YellowDress1,393 words

Translations: French, Spanish

According to Malcolm Gladwell’s The Tipping Point (discussed here and here), Connectors — people with friends and acquaintances in many different social worlds — are crucial in making information go viral. But where do they get their information?

To answer this, Gladwell introduces the concept of Mavens. Mavens are collectors of information. In the economic realm, Mavens are people who collect information on prices and products. They are an inexhaustible source of comparisons, rankings, and tips. Mavens are the kinds of people who type out 1,000 word reviews of pillows on If you are buying a computer, talk to a computer Maven. If you are buying a car, talk to a car Maven.

Being a market Maven naturally has economic advantages. But that is seldom their primary motivation. Mavens generally collect this sort of information simply because it interests them, and they share it simply because they want to help. And because they are not paid pitchmen, their recommendations carry a great deal of weight.

Gladwell’s focus is on market Mavens, but the same motives and personality traits are present in scholars, especially academic researchers, who pursue often highly specialized knowledge as an end in itself, but whose efforts often have wide-ranging practical consequences. Although Gladwell does not mention the autism spectrum, the Maven’s intense and disinterested pursuit of fine-grained knowledge points in that direction.

There are many Mavens on the Right, and they play an important role. They are the people who compile quotes, links, and concrete illustrations. They are the people who like to crunch numbers. But Mavens are often underappreciated. Activist types dismiss them as pimply-faced nerds lacking a sense of political utility and urgency. But right now we are in a war of ideas, and Mavens collect and deliver ideas that we can weaponize.

Although sincerity and disinterestedness count for a lot, Mavens are not the ideal people to deliver ideas. They tend to be spammers. They tend to be myopic. They often deliver too much information. They sometimes lose sight of the big picture. But when I need information, I turn to Mavens. I can keep track of the big picture myself. I can filter and prioritize information myself. So I actually prefer Mavens to collect and deliver as much raw and disorganized information as possible.

The more Mavens the New Right attracts, and the happier we make them, the stronger our movement will be. But to find and cultivate Mavens, we have to understand them, which is why Gladwell is so helpful.

Gladwell’s discussion of Connectors and Mavens also turns out to be a discussion of Jews. The Connectors and Mavens profiled by Gladwell all seem to be Jews. When he offers a way to rate your connectedness by counting the number of people you know whose surnames match randomly chosen names from the New York City telephone directory, the test obviously has a pro-Jewish bias. I am a highly connected person, but I make it a point of not knowing people named Alpern, Aran, Arnstein, Ballout, Bamberger, Blau, Bohen, Borsuk, Brendle, Cohen, Cohn, Eastman, Fermin, Finkelstein, Farber, Falkin, Feinman, Friedman, etc. (to choose from the first dozen lines). Gladwell even mentions that the word “Maven” comes from “the Yiddish.” Since Gladwell lives in New York City and works for The New Yorker, one might dismiss the judeo-centrism of his analysis as simple sampling bias. But the more interesting possibility is that a propensity to being Connectors and Mavens contributes to Jewish success and social dominance. Which recommends his analysis to other groups that aim for social dominance.

Information and connections alone are not enough to make ideas go viral, however. The third essential component is action. People must be persuaded to actually buy a product or an idea. Hence Gladwell’s discussion of Salesmen, whose main traits turn out to be weaponized information and charisma (these are my terms).

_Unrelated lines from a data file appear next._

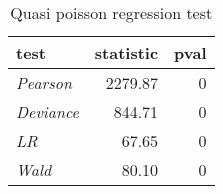 \begin{wraptable}{r}{3.5in}

\caption{\label{tab:quasipoisson_reg_tests}Quasi poisson regression test}
\centering
\fontsize{9}{11}\selectfont
\begin{tabular}[t]{>{}lrr}
\toprule
test & statistic & pval\\
\midrule
\em{Pearson} & 2279.87 & 0\\
\em{Deviance} & 844.71 & 0\\
\em{LR} & 67.65 & 0\\
\em{Wald} & 80.10 & 0\\
\bottomrule
\end{tabular}
\end{wraptable}
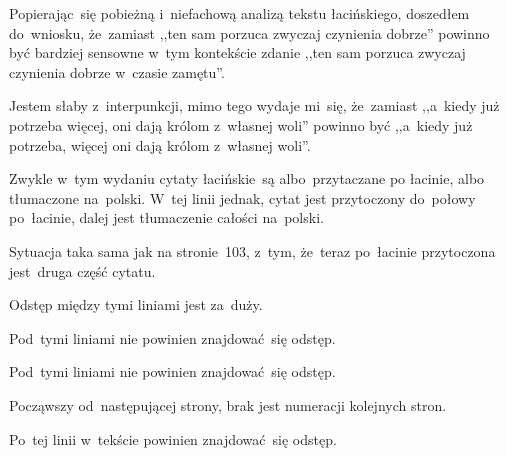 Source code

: \documentclass[a4paper,11pt]{article}
\begin{document}
\vspace{\spaceFour}


\start {} Popierając~się pobieżną i~niefachową analizą
tekstu łacińskiego, doszedłem do~wniosku, że~zamiast ,,ten sam porzuca
zwyczaj czynienia dobrze'' powinno być bardziej sensowne w~tym
kontekście zdanie ,,ten sam porzuca zwyczaj czynienia dobrze w~czasie
zamętu''.

\vspace{\spaceFour}


\start {} Jestem słaby z~interpunkcji, mimo tego wydaje
mi~się, że~zamiast ,,a~kiedy już potrzeba więcej, oni dają królom
z~własnej woli'' powinno być ,,a~kiedy już potrzeba, więcej oni dają
królom z~własnej woli''.

\vspace{\spaceFour}


\start {} Zwykle w~tym wydaniu cytaty łacińskie~są
albo~przytaczane po łacinie, albo tłumaczone na~polski. W~tej linii
jednak, cytat jest przytoczony do~połowy po~łacinie, dalej jest
tłumaczenie całości na~polski.

\vspace{\spaceFour}


\start {} Sytuacja taka sama jak na stronie~103, z~tym,
że~teraz po~łacinie przytoczona jest~druga część cytatu.

\vspace{\spaceFour}


\start {} Odstęp między tymi
liniami jest za~duży.

\vspace{\spaceFour}


\start {} Pod~tymi liniami nie powinien
znajdować~się odstęp.

\vspace{\spaceFour}


\start {} Pod~tymi liniami nie powinien
znajdować~się odstęp.

\vspace{\spaceFour}


\start {} Począwszy od~następującej strony, brak jest numeracji
kolejnych stron.

\vspace{\spaceFour}


\start {} Po~tej linii w~tekście powinien znajdować~się
odstęp.

\vspace{\spaceFour}
\end{document}
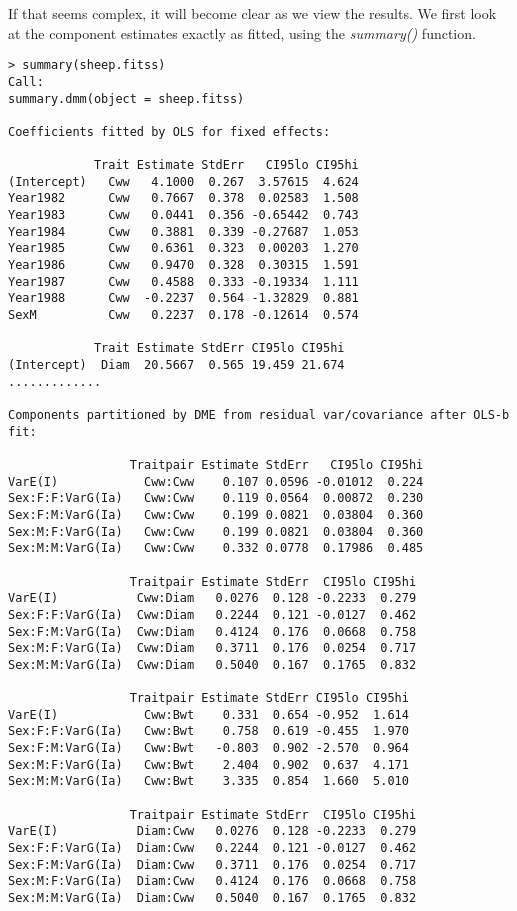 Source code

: \documentclass[titlepage]{article}  %
\begin{document}
If that seems complex, it will become clear as we view the results. We first look at the component estimates exactly as fitted, using the {\em summary()} function.
\begin{verbatim}
> summary(sheep.fitss)
Call:
summary.dmm(object = sheep.fitss)

Coefficients fitted by OLS for fixed effects:

            Trait Estimate StdErr   CI95lo CI95hi
(Intercept)   Cww   4.1000  0.267  3.57615  4.624
Year1982      Cww   0.7667  0.378  0.02583  1.508
Year1983      Cww   0.0441  0.356 -0.65442  0.743
Year1984      Cww   0.3881  0.339 -0.27687  1.053
Year1985      Cww   0.6361  0.323  0.00203  1.270
Year1986      Cww   0.9470  0.328  0.30315  1.591
Year1987      Cww   0.4588  0.333 -0.19334  1.111
Year1988      Cww  -0.2237  0.564 -1.32829  0.881
SexM          Cww   0.2237  0.178 -0.12614  0.574

            Trait Estimate StdErr CI95lo CI95hi
(Intercept)  Diam  20.5667  0.565 19.459 21.674
.............

Components partitioned by DME from residual var/covariance after OLS-b fit:

                 Traitpair Estimate StdErr   CI95lo CI95hi
VarE(I)            Cww:Cww    0.107 0.0596 -0.01012  0.224
Sex:F:F:VarG(Ia)   Cww:Cww    0.119 0.0564  0.00872  0.230
Sex:F:M:VarG(Ia)   Cww:Cww    0.199 0.0821  0.03804  0.360
Sex:M:F:VarG(Ia)   Cww:Cww    0.199 0.0821  0.03804  0.360
Sex:M:M:VarG(Ia)   Cww:Cww    0.332 0.0778  0.17986  0.485

                 Traitpair Estimate StdErr  CI95lo CI95hi
VarE(I)           Cww:Diam   0.0276  0.128 -0.2233  0.279
Sex:F:F:VarG(Ia)  Cww:Diam   0.2244  0.121 -0.0127  0.462
Sex:F:M:VarG(Ia)  Cww:Diam   0.4124  0.176  0.0668  0.758
Sex:M:F:VarG(Ia)  Cww:Diam   0.3711  0.176  0.0254  0.717
Sex:M:M:VarG(Ia)  Cww:Diam   0.5040  0.167  0.1765  0.832

                 Traitpair Estimate StdErr CI95lo CI95hi
VarE(I)            Cww:Bwt    0.331  0.654 -0.952  1.614
Sex:F:F:VarG(Ia)   Cww:Bwt    0.758  0.619 -0.455  1.970
Sex:F:M:VarG(Ia)   Cww:Bwt   -0.803  0.902 -2.570  0.964
Sex:M:F:VarG(Ia)   Cww:Bwt    2.404  0.902  0.637  4.171
Sex:M:M:VarG(Ia)   Cww:Bwt    3.335  0.854  1.660  5.010

                 Traitpair Estimate StdErr  CI95lo CI95hi
VarE(I)           Diam:Cww   0.0276  0.128 -0.2233  0.279
Sex:F:F:VarG(Ia)  Diam:Cww   0.2244  0.121 -0.0127  0.462
Sex:F:M:VarG(Ia)  Diam:Cww   0.3711  0.176  0.0254  0.717
Sex:M:F:VarG(Ia)  Diam:Cww   0.4124  0.176  0.0668  0.758
Sex:M:M:VarG(Ia)  Diam:Cww   0.5040  0.167  0.1765  0.832


\end{verbatim}
\end{document}
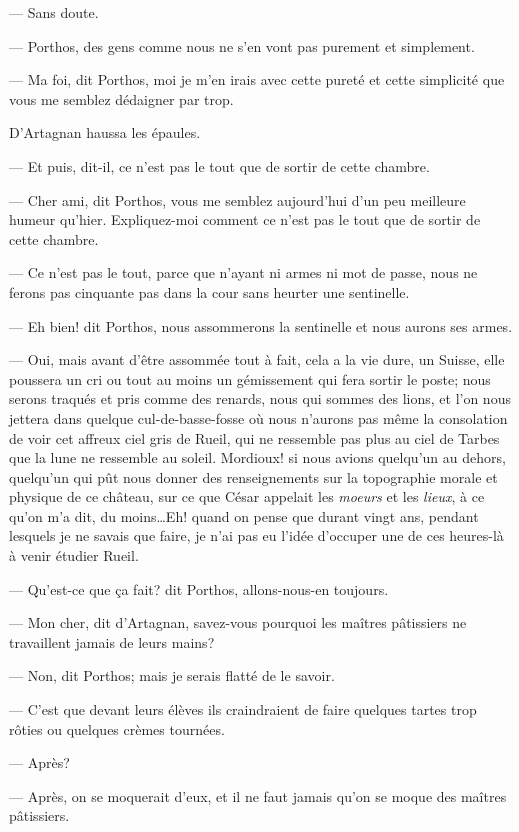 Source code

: — Sans doute.

— Porthos, des gens comme nous ne s'en vont pas purement et simplement.

— Ma foi, dit Porthos, moi je m'en irais avec cette pureté et cette simplicité que vous me semblez dédaigner par trop.

D'Artagnan haussa les épaules.

— Et puis, dit-il, ce n'est pas le tout que de sortir de cette chambre.

— Cher ami, dit Porthos, vous me semblez aujourd'hui d'un peu meilleure humeur qu'hier. Expliquez-moi comment ce n'est pas le tout que de sortir de cette chambre.

— Ce n'est pas le tout, parce que n'ayant ni armes ni mot de passe, nous ne ferons pas cinquante pas dans la cour sans heurter une sentinelle.

— Eh bien! dit Porthos, nous assommerons la sentinelle et nous aurons ses armes.

— Oui, mais avant d'être assommée tout à fait, cela a la vie dure, un Suisse, elle poussera un cri ou tout au moins un gémissement qui fera sortir le poste; nous serons traqués et pris comme des renards, nous qui sommes des lions, et l'on nous jettera dans quelque cul-de-basse-fosse où nous n'aurons pas même la consolation de voir cet affreux ciel gris de Rueil, qui ne ressemble pas plus au ciel de Tarbes que la lune ne ressemble au soleil. Mordioux! si nous avions quelqu'un au dehors, quelqu'un qui pût nous donner des renseignements sur la topographie morale et physique de ce château, sur ce que César appelait les \textit{moeurs} et les \textit{lieux}, à ce qu'on m'a dit, du moins\dots Eh! quand on pense que durant vingt ans, pendant lesquels je ne savais que faire, je n'ai pas eu l'idée d'occuper une de ces heures-là à venir étudier Rueil.

— Qu'est-ce que ça fait? dit Porthos, allons-nous-en toujours.

— Mon cher, dit d'Artagnan, savez-vous pourquoi les maîtres pâtissiers ne travaillent jamais de leurs mains?

— Non, dit Porthos; mais je serais flatté de le savoir.

— C'est que devant leurs élèves ils craindraient de faire quelques tartes trop rôties ou quelques crèmes tournées.

— Après?

— Après, on se moquerait d'eux, et il ne faut jamais qu'on se moque des maîtres pâtissiers.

Salesmen have to command information. But it has to be weaponized. The best salesmen have a vast repertoire of facts and arguments to answer every objection. Talking points, in other words, and the ability to deliver them.

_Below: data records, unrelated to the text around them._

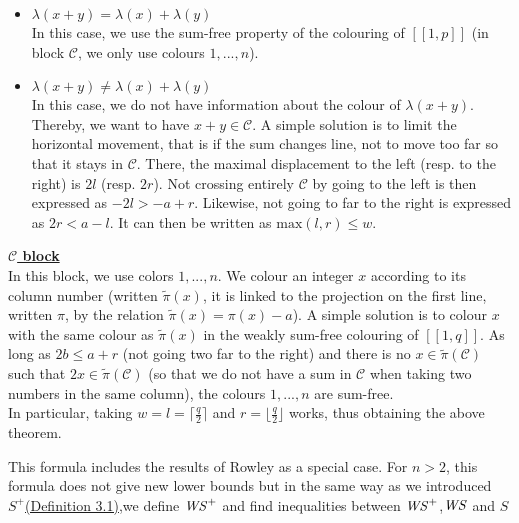 \begin{itemize}
	\item \underline{\(\lambda(x+y) = \lambda(x) + \lambda(y)\)} \\
	In this case, we use the sum-free property of the colouring of \([\![1,p]\!]\) (in block \(\mathcal{C}\), we only use colours \(1, ..., n\)).

	\item \underline{\(\lambda(x+y) \neq \lambda(x) + \lambda(y)\)} \\
	In this case, we do not have information about the colour of \(\lambda(x+y)\). Thereby, we want to have \(x+y \in \mathcal{C}\).
	A simple solution is to limit the horizontal movement, that is if the sum changes line, not to move too far so that it stays in \(\mathcal{C}\).
	There, the maximal displacement to the left (resp. to the right) is \(2l\) (resp. \(2r\)). Not crossing entirely \(\mathcal{C}\) by going to the left
	is then expressed as \(-2l > -a + r\). Likewise, not going to far to the right is expressed as \(2r < a - l\). It can then be written as
	 \(\text{max}(l, r) \leqslant w\).
\end{itemize}

\underline{\textbf{\(\mathcal{C}\) block}} \\
In this block,  we use colors \(1, ..., n\). We colour an integer \(x\) according to its column number (written \(\tilde{\pi}(x)\), it is linked to the
projection on the first line, written \(\pi\), by the relation \(\tilde{\pi}(x) = \pi(x) - a\)). A simple solution is to colour \(x\) with the same colour
as \(\tilde{\pi}(x)\) in the weakly sum-free colouring of \([\![1,q]\!]\). As long as \(2b \leqslant a + r\) (not going two far to the right) and there
is no \(x \in \tilde{\pi}(\mathcal{C})\) such that \(2x \in \tilde{\pi}(\mathcal{C})\) (so that we do not have a sum in \(\mathcal{C}\) when
taking two numbers in the same column), the colours \(1, ..., n\) are sum-free. \\

In particular, taking \(w = l = \lceil \frac{q}{2} \rceil\) and \(r = \lfloor \frac{q}{2} \rfloor\) works, thus obtaining the above theorem. \\

\begin{remark}
This formula includes the results of Rowley \cite{RowleyWS} as a special case. For \(n>2\),
this formula does not give new lower bounds but in the same way as we introduced \(S^+\)\hyperref[SE]{(Definition
3.1)},we define \(\mathit{WS}^+\) and find inequalities between \(\mathit{WS}^+\),\(\mathit{WS}\) and \(S\)
\end{remark}

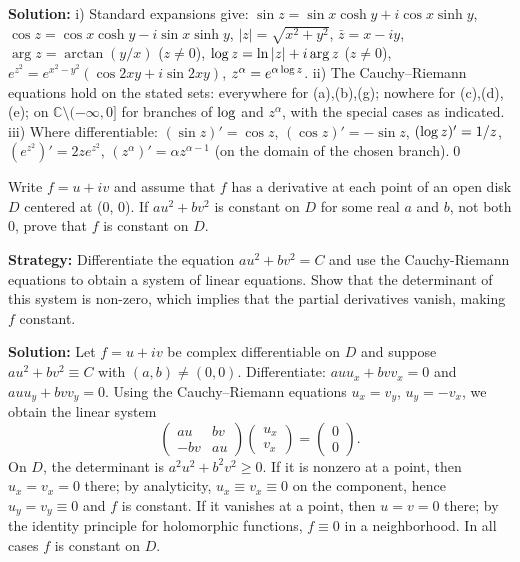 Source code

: \bigskip\noindent\textbf{Solution:}
i) Standard expansions give: $\sin z=\sin x\cosh y+i\cos x\sinh y$, $\cos z=\cos x\cosh y-i\sin x\sinh y$, $|z|=\sqrt{x^2+y^2}$, $\bar z=x-iy$, $\arg z=\arctan(y/x)$ ($z\ne 0$), $\log z=\ln|z|+i\arg z$ ($z\ne 0$), $e^{z^2}=e^{x^2-y^2}(\cos 2xy+i\sin 2xy)$, $z^{\alpha}=e^{\alpha\log z}$.\newline
ii) The Cauchy–Riemann equations hold on the stated sets: everywhere for (a),(b),(g); nowhere for (c),(d),(e); on $\mathbb{C}\setminus(-\infty,0]$ for branches of $\log$ and $z^{\alpha}$, with the special cases as indicated.\newline
iii) Where differentiable: $(\sin z)'=\cos z$, $(\cos z)'=-\sin z$, $(\log z)'=1/z$, $(e^{z^2})'=2z e^{z^2}$, $(z^{\alpha})'=\alpha z^{\alpha-1}$ (on the domain of the chosen branch).\qed


\begin{problembox}
\begin{problemstatement}
Write \( f = u + iv \) and assume that \( f \) has a derivative at each point of an open disk \( D \) centered at (0, 0). If \( au^2 + bv^2 \) is constant on \( D \) for some real \( a \) and \( b \), not both 0, prove that \( f \) is constant on \( D \).
\end{problemstatement}
\end{problembox}

\noindent\textbf{Strategy:} Differentiate the equation \( au^2 + bv^2 = C \) and use the Cauchy-Riemann equations to obtain a system of linear equations. Show that the determinant of this system is non-zero, which implies that the partial derivatives vanish, making \( f \) constant.

\bigskip\noindent\textbf{Solution:}
Let $f=u+iv$ be complex differentiable on $D$ and suppose $au^2+bv^2\equiv C$ with $(a,b)\ne (0,0)$. Differentiate: $auu_x+bvv_x=0$ and $auu_y+bvv_y=0$. Using the Cauchy–Riemann equations $u_x=v_y$, $u_y=-v_x$, we obtain the linear system
\[\begin{pmatrix}au&bv\\ -bv&au\end{pmatrix}\begin{pmatrix}u_x\\ v_x\end{pmatrix}=\begin{pmatrix}0\\ 0\end{pmatrix}.\]
On $D$, the determinant is $a^2u^2+b^2v^2\ge 0$. If it is nonzero at a point, then $u_x=v_x=0$ there; by analyticity, $u_x\equiv v_x\equiv 0$ on the component, hence $u_y=v_y\equiv 0$ and $f$ is constant. If it vanishes at a point, then $u=v=0$ there; by the identity principle for holomorphic functions, $f\equiv 0$ in a neighborhood. In all cases $f$ is constant on $D$.

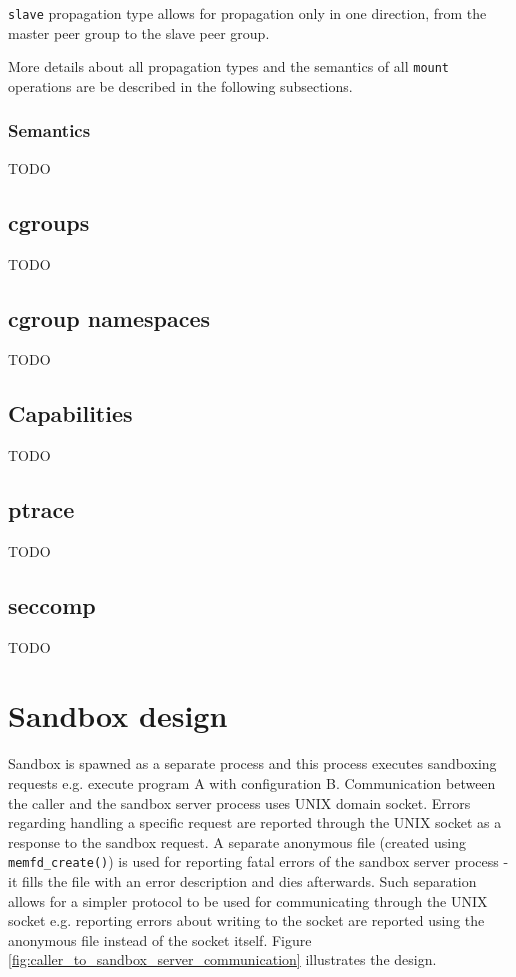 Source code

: \documentclass[licencjacka,en]{pracamgr}
\begin{document}
\texttt{slave} propagation type allows for propagation only in one direction, from the master peer group to the slave peer group.

More details about all propagation types and the semantics of all \texttt{mount} operations are be described in the following subsections.

\subsection{Semantics}
TODO

\section{cgroups}
TODO

\section{cgroup namespaces}
TODO

\section{Capabilities}
TODO

\section{ptrace}
TODO

\section{seccomp}
TODO

\chapter{Sandbox design}

Sandbox is spawned as a separate process and this process executes sandboxing requests e.g. execute program A with configuration B. Communication between the caller and the sandbox server process uses UNIX domain socket. Errors regarding handling a specific request are reported through the UNIX socket as a response to the sandbox request. A separate anonymous file (created using \texttt{memfd\_create()}) is used for reporting fatal errors of the sandbox server process - it fills the file with an error description and dies afterwards. Such separation allows for a simpler protocol to be used for communicating through the UNIX socket e.g. reporting errors about writing to the socket are reported using the anonymous file instead of the socket itself. Figure \ref{fig:caller_to_sandbox_server_communication} illustrates the design.
\end{document}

Charisma is a form of charm and attractiveness that makes people want to look at you, listen to you, agree with you, even obey you. Charisma is a non-rational form of persuasiveness. It is a non-violent form of coercion. It is “force of personality.” It can lead to action without appeal to reason or force. Charisma is a mysterious phenomenon, but Gladwell cites a couple of scientific studies that throw some light on it.

First, it turns out that people are very attuned to non-verbal forms of communication, such as gestures and expressions. Second, certain gestures and expressions can be contagious. If I yawn, for example, you are more likely to yawn. If I smile, you are more likely to smile. Third, the causal connection between emotions and expressions goes two ways. We smile because we are happy, but we can also make ourselves happy by smiling.

Charismatic people are exceptionally good at communicating their inner state not just verbally but also through subverbal cues. If these become contagious, they can change our way of thinking. A salesman who smiles can make us smile. A salesman who nods can make us nod. And if we smile, we are more likely to feel happy. If we nod, we are more likely to agree with what is being said. When this form of non-rational persuasion is wedded with facts and well-delivered arguments it has the power to change the world.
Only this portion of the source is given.